VT: So that is the only thing different with the Armenian Church and the, uh, Catholic Church.

JK: Did, uh, growing up, did you guys have Armenian food or any–

VT: –Oh my god definitely! I still do. That is what–

JK: Can you give any examples?

VT: That is, that is what I miss to no end. Now we used to have cooking classes at the Armenian Church. Oh, really? Yeah. And that dissolved. Well right now we were all old. Mardirossian. You know, Manish Oh my god. She's what? Ninety somewhat years old. She is, is she still driving?

JK: I have no idea.

VT: Louise keeps telling me she is still driving. I said I cannot believe that, at that old. She has got that car that does not even take, uh, gas. What does it take? It is that special type of gas. It is an old fashioned car.

JK: I have no idea.

VT: Oh god that car is probably worth money. It is an antique. [laughs] like her. She is the most sweetest–she, she knows her cooking. Yeah. Hey, I worked my fanny off at that church we used to make the Armenian baklava. The, uh, well there is a– the other one, the roll. I call all baklava–there is a different name for that. Okay. And we, we– that was our biggest fundraiser for women’s guild.

JK: Oh wow.

VT: Yeah, I, I, I know I worked my ass on that. Okay. But I used to get so mad and, uh, Dr. Garabedian, what is his name? Vahe ̶ was chairman of the Armenian Church, okay. Under– when I was person of women’s guild. Or chairperson– I do not think we called that– chairperson, okay. And he would tell me–he would always put in a big order because he will always give it to a lot of good American friends. Do you think– I used to fight this, go out and buy– go to Maine, spend ten, fifteen six–twenty bucks and get the covers, you know to put them in nicely in there. I mean these are cheap.

JK: That is funny.

VT: Uh, no, it is not funny. It is, it is disgusting. Yeah. Okay, I used to get so mad over there. My god, come on! You know? You know? So I used to– he would tell me he has said is there any way you could do, you know. I said do not worry about it, I said, I buy my own and I would take them in and do nice little you know. You know, come on, you know. I mean we, we want to try to and I, I did the same thing with me I always brought– my brother. I always, you know, you know a lot people did not want to syrup on, they liked to have it separated. You know, there's nothing wrong. Well, a little– bring a jar.

JK: Yeah, yeah.

VT: Yeah, they tell you to bring a jar in. If you want. There were little things that–but I put up with it. That I did not like, you know, I fought, I fought like crazy. I love working with Vahe because Vahe knew he needed a new refrigerator real bad. Where they feel that oh you are going to get this fix or that– well freezer or whatever and, you know, I say Vahe, cannot we do something? Can we get maybe fifty-fifty if women’s guild could come up with say if the refrigerator costs one hundred, uh five hundred, if we came up with two fifty the stu– you know the church will because basically we were always given– we always try to give every year a thousand dollars I remember that when I was treasurer. One thousand dollars church to church. So this year, we are now at maybe seven fifty or stuff like, you know, why cannot we do that? You know? It was easy to fund, they had the money. They would not spend money. You know, but now I guess they are I have not been since they put the air conditioning in there. The day in the church hall or something?

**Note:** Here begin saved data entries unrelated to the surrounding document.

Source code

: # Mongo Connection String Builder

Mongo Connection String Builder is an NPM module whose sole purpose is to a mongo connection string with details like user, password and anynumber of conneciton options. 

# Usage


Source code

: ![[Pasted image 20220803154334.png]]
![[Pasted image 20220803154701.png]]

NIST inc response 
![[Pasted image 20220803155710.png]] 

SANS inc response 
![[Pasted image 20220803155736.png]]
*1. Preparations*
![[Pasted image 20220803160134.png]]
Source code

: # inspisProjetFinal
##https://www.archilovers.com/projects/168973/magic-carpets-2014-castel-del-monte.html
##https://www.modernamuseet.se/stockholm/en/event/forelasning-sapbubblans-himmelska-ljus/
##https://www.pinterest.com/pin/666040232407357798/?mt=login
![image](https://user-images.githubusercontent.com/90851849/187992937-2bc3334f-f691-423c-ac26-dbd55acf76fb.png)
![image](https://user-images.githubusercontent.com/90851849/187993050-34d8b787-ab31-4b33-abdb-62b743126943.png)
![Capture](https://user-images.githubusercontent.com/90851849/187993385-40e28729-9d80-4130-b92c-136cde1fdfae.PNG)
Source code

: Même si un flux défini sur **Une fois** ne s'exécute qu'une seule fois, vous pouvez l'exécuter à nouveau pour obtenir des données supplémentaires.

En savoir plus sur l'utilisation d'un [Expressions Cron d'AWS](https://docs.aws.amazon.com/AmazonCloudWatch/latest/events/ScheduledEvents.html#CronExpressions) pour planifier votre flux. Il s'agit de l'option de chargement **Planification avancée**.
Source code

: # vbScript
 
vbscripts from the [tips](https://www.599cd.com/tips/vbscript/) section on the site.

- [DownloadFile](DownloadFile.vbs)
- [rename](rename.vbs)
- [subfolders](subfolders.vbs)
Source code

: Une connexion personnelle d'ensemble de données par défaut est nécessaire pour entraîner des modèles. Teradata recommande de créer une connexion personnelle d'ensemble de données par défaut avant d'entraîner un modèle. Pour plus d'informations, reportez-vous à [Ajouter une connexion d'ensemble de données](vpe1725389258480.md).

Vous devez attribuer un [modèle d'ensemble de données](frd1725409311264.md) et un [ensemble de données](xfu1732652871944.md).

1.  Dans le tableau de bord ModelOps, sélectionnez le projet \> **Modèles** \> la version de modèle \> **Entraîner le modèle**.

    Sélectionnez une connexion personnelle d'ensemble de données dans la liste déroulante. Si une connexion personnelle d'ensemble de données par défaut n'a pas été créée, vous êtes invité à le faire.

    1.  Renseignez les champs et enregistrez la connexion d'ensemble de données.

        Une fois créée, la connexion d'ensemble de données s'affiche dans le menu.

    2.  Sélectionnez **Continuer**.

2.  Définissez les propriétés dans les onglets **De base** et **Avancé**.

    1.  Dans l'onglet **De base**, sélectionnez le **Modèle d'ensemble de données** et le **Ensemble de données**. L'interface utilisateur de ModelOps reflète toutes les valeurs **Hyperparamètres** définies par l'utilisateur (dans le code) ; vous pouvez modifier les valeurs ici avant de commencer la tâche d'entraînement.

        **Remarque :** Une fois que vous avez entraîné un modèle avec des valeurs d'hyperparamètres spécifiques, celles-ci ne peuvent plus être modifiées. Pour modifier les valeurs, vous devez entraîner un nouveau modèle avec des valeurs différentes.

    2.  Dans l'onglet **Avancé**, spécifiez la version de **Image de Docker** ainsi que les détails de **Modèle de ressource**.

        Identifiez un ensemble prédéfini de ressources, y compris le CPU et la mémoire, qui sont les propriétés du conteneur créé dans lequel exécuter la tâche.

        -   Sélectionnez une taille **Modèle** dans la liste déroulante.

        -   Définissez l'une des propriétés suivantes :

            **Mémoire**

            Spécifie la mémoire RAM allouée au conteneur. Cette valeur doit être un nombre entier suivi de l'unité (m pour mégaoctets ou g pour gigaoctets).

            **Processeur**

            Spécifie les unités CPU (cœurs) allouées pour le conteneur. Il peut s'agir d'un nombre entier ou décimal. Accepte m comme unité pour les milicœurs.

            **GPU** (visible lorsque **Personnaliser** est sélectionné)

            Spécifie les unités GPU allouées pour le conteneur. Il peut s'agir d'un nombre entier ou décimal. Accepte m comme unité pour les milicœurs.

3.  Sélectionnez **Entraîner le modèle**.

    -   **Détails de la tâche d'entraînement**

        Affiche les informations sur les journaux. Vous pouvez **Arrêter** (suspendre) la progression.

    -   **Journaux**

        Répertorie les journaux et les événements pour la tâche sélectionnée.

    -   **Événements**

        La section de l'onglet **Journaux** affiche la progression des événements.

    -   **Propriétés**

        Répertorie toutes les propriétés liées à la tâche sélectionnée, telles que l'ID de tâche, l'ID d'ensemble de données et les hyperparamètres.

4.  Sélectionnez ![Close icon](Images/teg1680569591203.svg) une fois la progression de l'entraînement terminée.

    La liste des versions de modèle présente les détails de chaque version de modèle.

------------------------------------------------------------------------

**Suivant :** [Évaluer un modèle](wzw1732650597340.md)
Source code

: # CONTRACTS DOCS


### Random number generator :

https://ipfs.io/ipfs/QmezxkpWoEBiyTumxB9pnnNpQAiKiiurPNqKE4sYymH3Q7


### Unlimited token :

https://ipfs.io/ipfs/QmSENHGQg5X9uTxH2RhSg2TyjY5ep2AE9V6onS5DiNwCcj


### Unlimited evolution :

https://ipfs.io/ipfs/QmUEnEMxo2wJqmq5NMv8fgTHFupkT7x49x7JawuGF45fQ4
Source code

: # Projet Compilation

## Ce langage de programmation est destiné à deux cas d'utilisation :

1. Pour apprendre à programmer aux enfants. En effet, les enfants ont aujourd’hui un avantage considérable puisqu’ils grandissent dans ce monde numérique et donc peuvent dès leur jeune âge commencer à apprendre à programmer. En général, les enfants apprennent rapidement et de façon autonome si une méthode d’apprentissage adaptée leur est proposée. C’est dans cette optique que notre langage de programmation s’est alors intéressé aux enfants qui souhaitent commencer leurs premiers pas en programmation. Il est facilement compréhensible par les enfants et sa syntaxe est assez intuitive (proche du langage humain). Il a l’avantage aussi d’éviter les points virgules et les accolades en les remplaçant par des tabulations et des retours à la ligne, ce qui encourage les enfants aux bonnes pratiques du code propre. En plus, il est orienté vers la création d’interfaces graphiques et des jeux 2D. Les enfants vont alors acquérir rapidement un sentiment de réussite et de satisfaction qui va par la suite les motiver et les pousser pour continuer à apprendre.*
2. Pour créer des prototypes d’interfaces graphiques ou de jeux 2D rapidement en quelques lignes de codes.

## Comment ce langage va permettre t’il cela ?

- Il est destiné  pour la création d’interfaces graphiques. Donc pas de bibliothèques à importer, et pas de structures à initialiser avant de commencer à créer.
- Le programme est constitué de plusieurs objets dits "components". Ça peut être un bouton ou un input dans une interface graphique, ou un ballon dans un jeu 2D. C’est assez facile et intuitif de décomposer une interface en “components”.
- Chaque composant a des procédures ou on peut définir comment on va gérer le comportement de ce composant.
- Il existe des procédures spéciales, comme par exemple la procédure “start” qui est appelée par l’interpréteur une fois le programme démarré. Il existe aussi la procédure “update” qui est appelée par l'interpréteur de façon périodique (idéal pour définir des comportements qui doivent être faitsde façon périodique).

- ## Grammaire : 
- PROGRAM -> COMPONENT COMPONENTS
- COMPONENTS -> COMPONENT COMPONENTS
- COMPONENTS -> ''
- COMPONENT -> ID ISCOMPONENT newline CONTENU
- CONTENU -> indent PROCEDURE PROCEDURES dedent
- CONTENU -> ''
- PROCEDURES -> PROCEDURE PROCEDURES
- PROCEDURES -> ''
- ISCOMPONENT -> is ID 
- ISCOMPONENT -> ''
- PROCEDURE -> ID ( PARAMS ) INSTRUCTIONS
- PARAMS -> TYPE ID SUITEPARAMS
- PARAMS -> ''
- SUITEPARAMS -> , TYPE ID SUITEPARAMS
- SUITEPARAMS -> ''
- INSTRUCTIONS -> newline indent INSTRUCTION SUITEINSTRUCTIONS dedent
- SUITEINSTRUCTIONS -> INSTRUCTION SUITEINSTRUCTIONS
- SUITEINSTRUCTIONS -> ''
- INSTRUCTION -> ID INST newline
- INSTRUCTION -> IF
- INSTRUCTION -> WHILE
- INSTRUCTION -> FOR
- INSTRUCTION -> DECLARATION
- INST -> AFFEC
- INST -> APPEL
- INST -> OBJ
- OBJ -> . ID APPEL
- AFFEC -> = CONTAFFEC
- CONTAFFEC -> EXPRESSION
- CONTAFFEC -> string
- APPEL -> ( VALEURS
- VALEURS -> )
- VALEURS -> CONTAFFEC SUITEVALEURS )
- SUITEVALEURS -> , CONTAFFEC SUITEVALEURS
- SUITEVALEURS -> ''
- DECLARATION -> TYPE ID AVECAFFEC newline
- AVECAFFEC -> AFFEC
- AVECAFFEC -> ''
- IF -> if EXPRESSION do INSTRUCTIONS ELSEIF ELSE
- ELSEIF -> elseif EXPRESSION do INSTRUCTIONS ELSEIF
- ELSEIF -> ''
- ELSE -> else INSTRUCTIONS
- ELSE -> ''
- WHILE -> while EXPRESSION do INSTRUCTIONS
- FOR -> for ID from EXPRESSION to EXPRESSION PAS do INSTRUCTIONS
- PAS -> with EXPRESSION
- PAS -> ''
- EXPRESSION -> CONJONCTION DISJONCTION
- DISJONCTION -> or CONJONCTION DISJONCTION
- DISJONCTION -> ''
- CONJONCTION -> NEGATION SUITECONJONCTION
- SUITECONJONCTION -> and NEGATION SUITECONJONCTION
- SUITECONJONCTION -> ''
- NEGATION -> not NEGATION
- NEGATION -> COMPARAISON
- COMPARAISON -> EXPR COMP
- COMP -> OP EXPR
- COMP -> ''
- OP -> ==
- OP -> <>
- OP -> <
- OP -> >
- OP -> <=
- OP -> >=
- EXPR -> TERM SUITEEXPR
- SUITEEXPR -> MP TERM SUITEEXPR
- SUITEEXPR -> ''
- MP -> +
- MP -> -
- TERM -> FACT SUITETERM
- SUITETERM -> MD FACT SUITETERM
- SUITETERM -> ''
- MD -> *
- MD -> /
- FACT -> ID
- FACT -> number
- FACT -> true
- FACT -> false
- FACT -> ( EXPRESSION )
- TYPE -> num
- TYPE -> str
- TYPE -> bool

JK: Yeah and they got a new dishwasher.

VT: They got a new dishwasher?

JK: Yeah.
VT: Oh I have– my old microwave is still there. [laughs]

JK: Did you go to church um–

VT: When I was little– oh, yeah, loyally. Until we got to the age probably right after my dad died. You know, maybe a few years later.

JK: Okay.

VT: Oh, they used to have some nice family parties at church.

JK: So they– were there– were there a lot of Armenians in the community at– when you were growing up?

VT: Well we were all kids.

JK: Oh yeah.

JK: That was the generation. The older I got– you know my parents my mother was alive a lot of couples were alive, okay. And–and they would have Syracuse would come down. There, there were. Yeah. Oh, I–you know, but then when my generation started growing up, they were the ones that were leaving. Some stayed, a lot of them did not. Okay. A lot of them just left. You know, I know Harry dear on and now half the time they would come to church. They were here, but–they just broke away because– it just got away from them, you know? You know. I think he just got away from because you know darn well, uh, people just did not get along. And I came–to me I used to come home– it got to the point where women’s guild I– and I, I hit, oh, Louise used to get so mad at me she, she is a die hard, I will tell you that, that I will support Louise to this day. She loves that church and her– and her mother was really strong about teaching those kids your dad– they know a lot. Okay. And, uh, but there is your difference. Maybe my brother and I used to say that– I wonder if things would have been different if dad was alive. Because he was a strict Armenian too. But my mother lost it. You know, because not only that– they, they disowned my mother too. My brother was very bitter. He got– he picked it right up. Okay, because he ended up having to be full charge, as a man, you know, he grew up fast more so than I did. Okay. And what had happened is my brother– my– the men– my mother was a widower. They just shoved her aside. Please no, she said yeah, they do that. That is the Armenian way because there’s no man in the house. Okay?

JK: So–

VT: My mother ̶ we entertain almost every weekend there was somebody at our house because I– my job is to serve the fruit. Fruit. Fruit. And sit like a [speaks Armenian]. You know, right? Okay. Yeah.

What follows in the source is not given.